Phylogenetic analysis of regulatory elements:
• Credo
• Motifsampler
• FootPrinter

However, the in silico detection of CAREs does not necessarily mean all the elements identified on the DNA sequence by the software are functionally relevant. Since, these cis-acting elements generally consists of very short stretch of nucleotides, there is always a random chance of finding such sequences in a long DNA sequence (Blanchette and Sinha 2001). One of the few approaches to overcome the above limitation is to carry out a phylogenetic foot-printing to find conserved regulatory elements among the functionally related promoters of diverse species or between co-expressed genes (Saha et al. 2007a).

In addition, the promoter elements are also known to contain the transcription start site (TSS) or +1 site, therefore locating functional TSS in the cloned DNA fragment is an important step in characterizing a promoter element. The techniques like primer extension, RNase protection assay, S1 nuclease analysis and 5' rapid amplification of cDNA ends (RACE) are employed for mapping of TSS. For analyzing regulatory elements of a promoter, various transgenic-based in vivo promoter analyses as well as in vitro analysis for trans-acting factor binding to regulatory elements are important in deciphering the transcriptional regulation of a gene. Identification of candidate TFs are possible through experimental approaches like electrophoretic mobility shift assay (EMSA) and foot printing techniques using DNaseI and dimethyl sulphate (DMS).

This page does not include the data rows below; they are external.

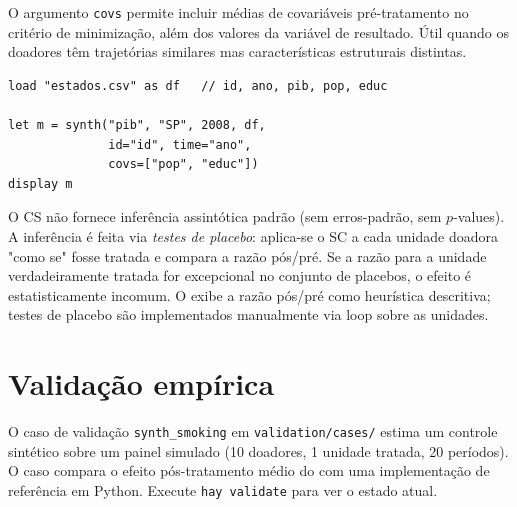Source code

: O argumento \texttt{covs} permite incluir médias de covariáveis pré-tratamento
no critério de minimização, além dos valores da variável de resultado. Útil
quando os doadores têm trajetórias similares mas características estruturais
distintas.

\begin{lstlisting}[caption={Fluxo típico — avaliação de política estadual}]
load "estados.csv" as df   // id, ano, pib, pop, educ

let m = synth("pib", "SP", 2008, df,
              id="id", time="ano",
              covs=["pop", "educ"])
display m
\end{lstlisting}

\begin{nota}
  O CS não fornece inferência assintótica padrão (sem erros-padrão, sem
  $p$-values). A inferência é feita via \emph{testes de placebo}: aplica-se
  o SC a cada unidade doadora "como se" fosse tratada e compara a razão
  pós/pré. Se a razão para a unidade verdadeiramente tratada for excepcional
  no conjunto de placebos, o efeito é estatisticamente incomum.
  O \hayashi{} exibe a razão pós/pré como heurística descritiva; testes de
  placebo são implementados manualmente via loop sobre as unidades.
\end{nota}

\section{Validação empírica}

O caso de validação \texttt{synth\_smoking} em \texttt{validation/cases/}
estima um controle sintético sobre um painel simulado (10 doadores, 1 unidade
 tratada, 20 períodos). O caso compara o efeito pós-tratamento médio do
\hayashi{} com uma implementação de referência em Python. Execute
\lstinline{hay validate} para ver o estado atual.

Transgenic-based promoter analysis
Characterization of a promoter module and its regulatory regions requires a suitable transgenic assay system to monitor the in vivo activity level. The transgenic analysis of plant promoter includes steps like designing of vector constructs consisting of putative promoter fragments, a suitable method for introduction of tailor-made constructs in plant system and generation of number of transgenics and a reliable assay method to monitor the pattern and level of activity. Designing of vector constructs usually involves a promoterless reporter gene and a putative promoter fragment. Based on the nature and strategy of promoter analysis, constructs are varies and designed accordingly for
(i) Promoter deletion,
(ii) Linker scanning,
(iii) Base substitution mutagenesis and
(iv) Identification of enhancer element in the promoter sequence.
The in vivo activity of the promoter analysis constructs are generally monitored in the native plant system or in model plant species like Arabidopsis, tobacco or rice. The recombinant vector cassettes are introduced into plant system either through transient or stable transformation methods in plants.

Blanchette, M. and Sinha, S. (2001). Separating real motifs from their artifacts. Bioinformatics 17: 30-38.
Bucher, P. (1990). Weight matrix descriptions of four eukaryotic RNA polymerase II promoter elements derived from 502 unrelated promoter sequences. J. Mol. Biol. 212: 563-578.
Davuluri, R.V., Sun, H., Palaniswamy, S.K., Matthews, N., Molina, C., Kurtz, M. and Grotewold, E. (2003). AGRIS: Arabidopsis Gene Regulatory Information Server, an information resource of Arabidopsis cis-regulatory elements and transcription factors. BMC Bioinformatics, 23: 25.
Higo, K., Ugawa, Y., Iwamoto, M. and Korenaga, T. (1999). Plant cis-acting regulatory DNA elements (PLACE) database: 1999. Nucleic Acids Research, 27: 297-300.
Lescot, M., Déhais, P., Thijs, G., Marchal, K., Moreau, Y., Van de Peer, Y., Rouzé, P. and Rombauts, S. (2002) PlantCARE, a database of plant cis-acting regulatory elements and a portal to tools for in silico analysis of promoter sequences. Nucleic Acids Research, 30: 325-327.
Li, X.M. and Shapiro, L. J. (1993). Three-step PCR mutagenesis for 'linker scanning'. Nucleic Acids Research, 21: 3745-3748.
Saha, D., Prasad, A.M., Sujatha, T.P., Kumar, V., Jain, P.K., Bhat, S.R. and Srinivasan, R. (2007a). In silico analysis of the Lateral Organ Junction (loj) gene and promoter of Arabidopsis thaliana. In Silico Biology, 7: 7-19.